While the most common residential assisted living transaction involves a single-family home converted to house 6–8 residents, SBA loans are not limited to this format. Larger facilities, multi-structure campuses, and unconventional configurations can all be financed as long as the loan request makes economic sense. As one example, a recent transaction involved multiple homes sharing a common dining hall on a single property — a structure that worked well within SBA guidelines.

Residential Assisted Living Facility Types by State

Residential care homes go by different names depending on the state. All of the following facility types are generally eligible for SBA financing as long as they meet the healthcare/medical services requirement:

  • California: Residential Care Facility for the Elderly (RCFE)
  • Florida: Adult Family Care Home (AFCH)
  • Arizona, Oregon, Washington: Adult Foster Home
  • Texas: Personal Care Home / Assisted Living Facility
  • Many states: Board and Care Home, Adult Care Home, Group Home

Group home financing is also available under the same SBA guidelines, provided the facility provides qualifying care services to residents.

Ready to Explore Your Options?

Whether you’re buying your first care home, expanding an existing portfolio, or refinancing a floating-rate mortgage, we can help you find the right SBA lender and structure for your situation.

Email John King or Call 1-800-414-5285 We work with SBA lenders nationwide. No geographic restrictions.

Frequently Asked Questions: SBA Residential Assisted Living Loans

Can I get an SBA loan to buy a residential assisted living business?

Yes. The SBA 7a loan is specifically designed for this type of acquisition. Unlike most conventional lenders, SBA lenders can finance both the business goodwill and the real estate in a single loan. You can purchase just the business, just the real estate, or both together.

What is the down payment for an SBA care home loan?

The down payment depends on your experience level. Experienced operators with at least one profitable existing facility may qualify for 100% financing with no down payment. New operators typically need 5 or 10% down, though the source of the down payment is flexible — including borrowed funds, 401(k) assets, seller-held notes, and investor contributions.

What is the maximum loan term for an SBA residential assisted living loan?

If the real estate represents more than 50% of the financed amount, you can get a 25-year amortization. If you are financing only the business (no real estate), then the maximum term is typically 10 years.

Can I refinance my SBA care home mortgage into a fixed rate?

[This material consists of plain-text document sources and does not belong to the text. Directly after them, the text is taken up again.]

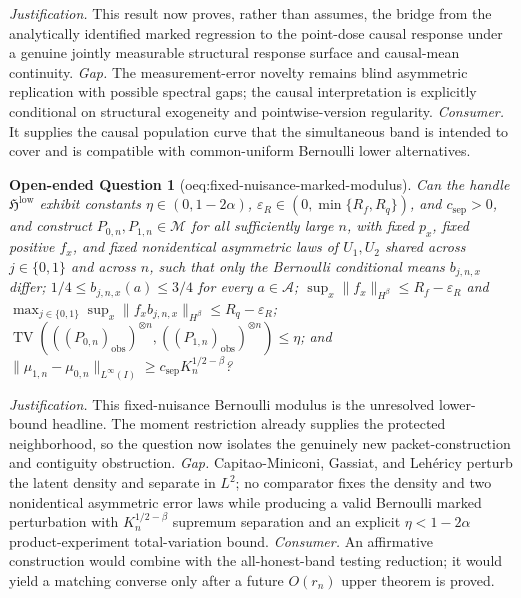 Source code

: \documentclass{article}
\newtheorem{openendedquestion}{Open-ended Question}
\begin{document}
\par\smallskip\noindent \textit{Justification.} This result now proves, rather than assumes, the bridge from the analytically identified marked regression to the point-dose causal response under a genuine jointly measurable structural response surface and causal-mean continuity. \textit{Gap.} The measurement-error novelty remains blind asymmetric replication with possible spectral gaps; the causal interpretation is explicitly conditional on structural exogeneity and pointwise-version regularity. \textit{Consumer.} It supplies the causal population curve that the simultaneous band is intended to cover and is compatible with common-uniform Bernoulli lower alternatives.

\begin{openendedquestion}[oeq:fixed-nuisance-marked-modulus]\label{oeq:fixed-nuisance-marked-modulus}
Can the handle \(\mathfrak H^{\mathrm{low}}\) exhibit constants \(\eta\in(0,1-2\alpha)\), \(\varepsilon_R\in(0,\min\{R_f,R_q\})\), and \(c_{\mathrm{sep}}>0\), and construct \(P_{0,n},P_{1,n}\in\mathcal M\) for all sufficiently large \(n\), with fixed \(p_x\), fixed positive \(f_x\), and fixed nonidentical asymmetric laws of \(U_1,U_2\) shared across \(j\in\{0,1\}\) and across \(n\), such that only the Bernoulli conditional means \(b_{j,n,x}\) differ; \(1/4\le b_{j,n,x}(a)\le3/4\) for every \(a\in\mathcal A\); \(\sup_x\|f_x\|_{H^{\beta}}\le R_f-\varepsilon_R\) and \(\max_{j\in\{0,1\}}\sup_x\|f_xb_{j,n,x}\|_{H^{\beta}}\le R_q-\varepsilon_R\); \(\operatorname{TV}(((P_{0,n})_{\mathrm{obs}})^{\otimes n},((P_{1,n})_{\mathrm{obs}})^{\otimes n})\le\eta\); and \(\|\mu_{1,n}-\mu_{0,n}\|_{L^{\infty}(I)}\ge c_{\mathrm{sep}}K_n^{1/2-\beta}\)?
\end{openendedquestion}
\par\smallskip\noindent \textit{Justification.} This fixed-nuisance Bernoulli modulus is the unresolved lower-bound headline. The moment restriction already supplies the protected neighborhood, so the question now isolates the genuinely new packet-construction and contiguity obstruction. \textit{Gap.} Capitao-Miniconi, Gassiat, and Lehéricy perturb the latent density and separate in \(L^2\); no comparator fixes the density and two nonidentical asymmetric error laws while producing a valid Bernoulli marked perturbation with \(K_n^{1/2-\beta}\) supremum separation and an explicit \(\eta<1-2\alpha\) product-experiment total-variation bound. \textit{Consumer.} An affirmative construction would combine with the all-honest-band testing reduction; it would yield a matching converse only after a future \(O(r_n)\) upper theorem is proved.
\end{document}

Yes. You have two main options: use the SBA 504 program to refinance the real estate portion into a long-term fixed rate, or refinance your entire SBA 7a loan into a new 7a with a better rate. Some specialty SBA lenders offer rates at or even below the Prime Rate for qualified operators, which can represent significant savings on floating-rate loans tied to Prime.

Does my assisted living facility need licensed nurses to qualify for an SBA loan?

No. The SBA does not require licensed nurses unless your state requires it as a condition of licensure. The facility must provide “healthcare or medical services,” but the SBA has confirmed that assistance with Activities of Daily Living (ADLs) — such as medication management, bathing assistance, or transportation to medical appointments — satisfies this requirement.

Can I get SBA financing for RCFE construction?

Yes. SBA loans are available for ground-up construction, conversions, and renovations of residential assisted living facilities. Experienced operators with strong cash flow from existing facilities may qualify for 100% construction financing with no equity requirement.

What states have the most active residential care home SBA lending?

SBA care home lending is active nationwide, but volume is highest in California (RCFEs), Florida (Adult Family Care Homes), Arizona, Texas, Washington, and Oregon. We work with SBA lenders in all states.

Can I get an SBA loan for a residential care home if I have a previous bankruptcy?

A past bankruptcy does not automatically disqualify you. The key factors are how long ago the bankruptcy was discharged, whether it is explainable, and the strength of your current financials and business operations. We have successfully helped clients secure care home financing post-bankruptcy.